First of all, how to protect code from being leaked:

  • Network Security: This is the obvious one -- if Chinese hackers get credentials into your internal systems, they'll go for your source code (if for no other reason than the fact that the source code will tell them where to go next). So basic computer security has to be a "given".
  • Access Control: Does your receptionist need access to your code repository? Probably not. Limit your exposure.
  • Be selective in hiring and maintain a healthy work environment: DLP measures like scanning outbound email is nifty in theory, but if your engineer is smart enough to be of any use to you at all, they're smart enough to figure out how to circumvent your DLP measures. Your employees shouldn't have a reason to leak your source code. If they do, you've done something horribly, horribly wrong.
  • Monitor your network: This is an extension of the "network security" answer but with a Digital Loss Prevention emphasis. If you see a sudden spike in DNS traffic, that may be your source code getting exfiltrated by an attacker. OK, now ask yourself if you would even know if there was a sudden spike in DNS traffic from your network. Probably not.
  • Treat mobile devices differently: Phones and laptops get lost really often. They also get stolen really often. You should never store sensitive information (including source code, customer data, and trade secrets) on mobile devices. Seriously. Never. That doesn't mean you can't use mobile devices to access and edit source code. But if a laptop goes missing, you should be able to remotely revoke any access that laptop has to sensitive data. Typically that means that code and documents are edited "in the cloud" (see c9.io, koding.com, Google Docs, etc) with proper authentication and all that. This can be done with or without trusting a third party, depending on how much work you want to put in to it. If your solution doesn't support 2-factor then pick another solution; you want to reduce your exposure with this measure, not increase it.

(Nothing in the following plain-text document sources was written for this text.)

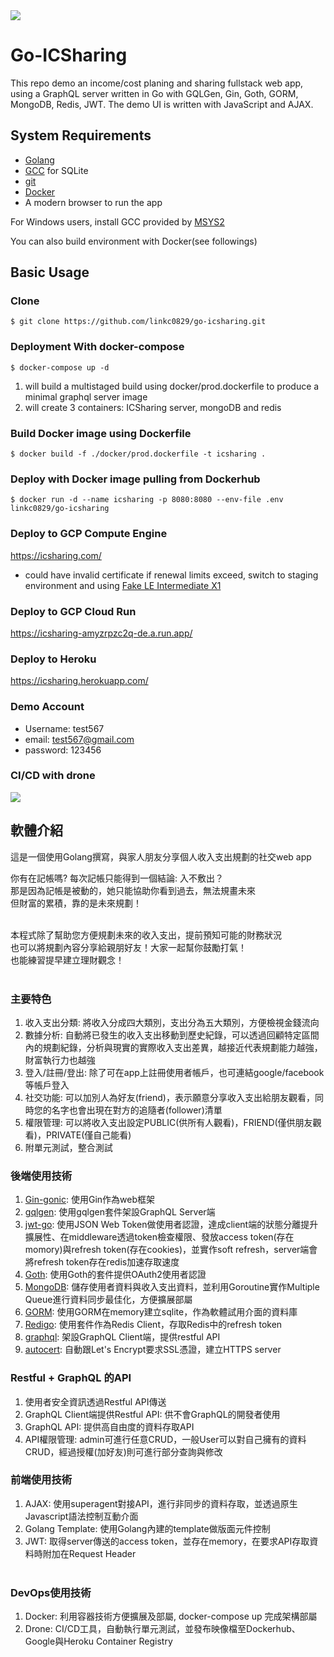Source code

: <img src="https://github.com/linkc0829/go-icsharing/blob/master/golang+grqphql.png?raw=true" />

# Go-ICSharing
This repo demo an income/cost planing and sharing fullstack web app, using a GraphQL server written in Go with GQLGen, Gin, Goth, GORM, MongoDB, Redis, JWT. The demo UI is written with JavaScript and AJAX.


## System Requirements
* [Golang](https://golang.org/)
* [GCC](https://gcc.gnu.org/) for SQLite
* [git](https://git-scm.com/)
* [Docker](https://www.docker.com/)
* A modern browser to run the app

For Windows users, install GCC provided by [MSYS2](https://www.msys2.org/)

You can also build environment with Docker(see followings)

## Basic Usage

### Clone

`$ git clone https://github.com/linkc0829/go-icsharing.git`

### Deployment With docker-compose

`$ docker-compose up -d`

1. will build a multistaged build using docker/prod.dockerfile to produce a minimal graphql server image
2. will create 3 containers: ICSharing server, mongoDB and redis


### Build Docker image using Dockerfile

`$ docker build -f ./docker/prod.dockerfile -t icsharing .`


### Deploy with Docker image pulling from Dockerhub

`$ docker run -d --name icsharing -p 8080:8080 --env-file .env linkc0829/go-icsharing`


### Deploy to GCP Compute Engine
https://icsharing.com/
* could have invalid certificate if renewal limits exceed, switch to staging environment and using [Fake LE Intermediate X1](https://letsencrypt.org/certs/fakeleintermediatex1.pem)


### Deploy to GCP Cloud Run
https://icsharing-amyzrpzc2q-de.a.run.app/


### Deploy to Heroku
https://icsharing.herokuapp.com/


### Demo Account
* Username: test567
* email: test567@gmail.com
* password: 123456


### CI/CD with drone
<img src="https://github.com/linkc0829/go-icsharing/blob/master/droneScreenshot.png?raw=true" /><br>


## 軟體介紹

這是一個使用Golang撰寫，與家人朋友分享個人收入支出規劃的社交web app<br>

你有在記帳嗎? 每次記帳只能得到一個結論: 入不敷出？<br>
那是因為記帳是被動的，她只能協助你看到過去，無法規畫未來<br>
但財富的累積，靠的是未來規劃！<br><br>

本程式除了幫助您方便規劃未來的收入支出，提前預知可能的財務狀況<br>
也可以將規劃內容分享給親朋好友！大家一起幫你鼓勵打氣！<br>
也能練習提早建立理財觀念！<br><br>


### 主要特色
1. 收入支出分類: 將收入分成四大類別，支出分為五大類別，方便檢視金錢流向
2. 數據分析: 自動將已發生的收入支出移動到歷史紀錄，可以透過回顧特定區間內的規劃紀錄，分析與現實的實際收入支出差異，越接近代表規劃能力越強，財富執行力也越強
3. 登入/註冊/登出: 除了可在app上註冊使用者帳戶，也可連結google/facebook等帳戶登入
4. 社交功能: 可以加別人為好友(friend)，表示願意分享收入支出給朋友觀看，同時您的名字也會出現在對方的追隨者(follower)清單
5. 權限管理: 可以將收入支出設定PUBLIC(供所有人觀看)，FRIEND(僅供朋友觀看)，PRIVATE(僅自己能看)
6. 附單元測試，整合測試


### 後端使用技術
1. [Gin-gonic](https://github.com/gin-gonic/gin): 使用Gin作為web框架
2. [gqlgen](https://github.com/99designs/gqlgen): 使用gqlgen套件架設GraphQL Server端
3. [jwt-go](https://github.com/dgrijalva/jwt-go): 使用JSON Web Token做使用者認證，達成client端的狀態分離提升擴展性、在middleware透過token檢查權限、發放access token(存在momory)與refresh token(存在cookies)，並實作soft refresh，server端會將refresh token存在redis加速存取速度
4. [Goth](https://github.com/markbates/goth): 使用Goth的套件提供OAuth2使用者認證
5. [MongoDB](https://go.mongodb.org/mongo-driver): 儲存使用者資料與收入支出資料，並利用Goroutine實作Multiple Queue進行資料同步最佳化，方便擴展部屬
6. [GORM](https://github.com/jinzhu/gorm): 使用GORM在memory建立sqlite，作為軟體試用介面的資料庫
7. [Redigo](https://github.com/gomodule/redigo): 使用套件作為Redis Client，存取Redis中的refresh token
8. [graphql](https://github.com/shurcooL/graphql): 架設GraphQL Client端，提供restful API
9. [autocert](https://golang.org/x/crypto/acme/autocert): 自動跟Let's Encrypt要求SSL憑證，建立HTTPS server


### Restful + GraphQL 的API
1. 使用者安全資訊透過Restful API傳送
2. GraphQL Client端提供Restful API: 供不會GraphQL的開發者使用
3. GraphQL API: 提供高自由度的資料存取API
4. API權限管理: admin可進行任意CRUD，一般User可以對自己擁有的資料CRUD，經過授權(加好友)則可進行部分查詢與修改


### 前端使用技術
1. AJAX: 使用superagent對接API，進行非同步的資料存取，並透過原生Javascript語法控制互動介面<br>
2. Golang Template: 使用Golang內建的template做版面元件控制<br>
3. JWT: 取得server傳送的access token，並存在memory，在要求API存取資料時附加在Request Header<br><br>


### DevOps使用技術
1. Docker: 利用容器技術方便擴展及部屬, docker-compose up 完成架構部屬
2. Drone: CI/CD工具，自動執行單元測試，並發布映像檔至Dockerhub、Google與Heroku Container Registry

Second, how to prevent malicious code modification; there really is only one answer to this question: change control.

For every character of code in your repository, you must know exactly who added (or deleted) that code, and when. This is so easy to do with today's technology that it's almost more difficult to not have change tracking in place. If you use Git or Mercurial or any modestly usable source control system, you get change tracking and you rely on it heavily.

But to up the trustworthiness a bit, I would add that every change to your repository must be signed-off by at least one other person besides the author submitting the change. Tools like Gerrit can make this simple. Many certification regimes require code reviews anyway, so enforcing those reviews at checkin-time means that malicious actors can't act alone in getting bad code into your repo, helps prevent poorly-written code from being committed, and helps ensure that at least 2 people understand each change submitted.


There will be measures in place to prevent the accidental insertion of problematic code, aka bugs. Some of these will also help against the deliberate insertion of problematic code.

  • When a developer wants to commit code to the repository, another developer has to examine this merge request. Perhaps the second developer will be required to explain to the first developer what the new code does. That means going over every line.
  • If the code looks confusing, it might be rejected as bad style and not maintainable.
  • Code has automated unit and integration tests. When there is no test for a certain line of code, people wonder. So there would have to be a test that the backdoor works, or some sort of obfuscation.
  • When a new version of the software is built, developers and quality assurance check which commits are part of the build and why. Each commit has to have a documented purpose.
  • Software is built and deployed using automated scripts. That is not just for security but also to simplify the workload.

Of course such measures rely on the honesty and good will of all participants. Someone with admin access to the build server or repository could wreak a lot of havoc. On the other hand, ordinary programmers don't need this kind of access.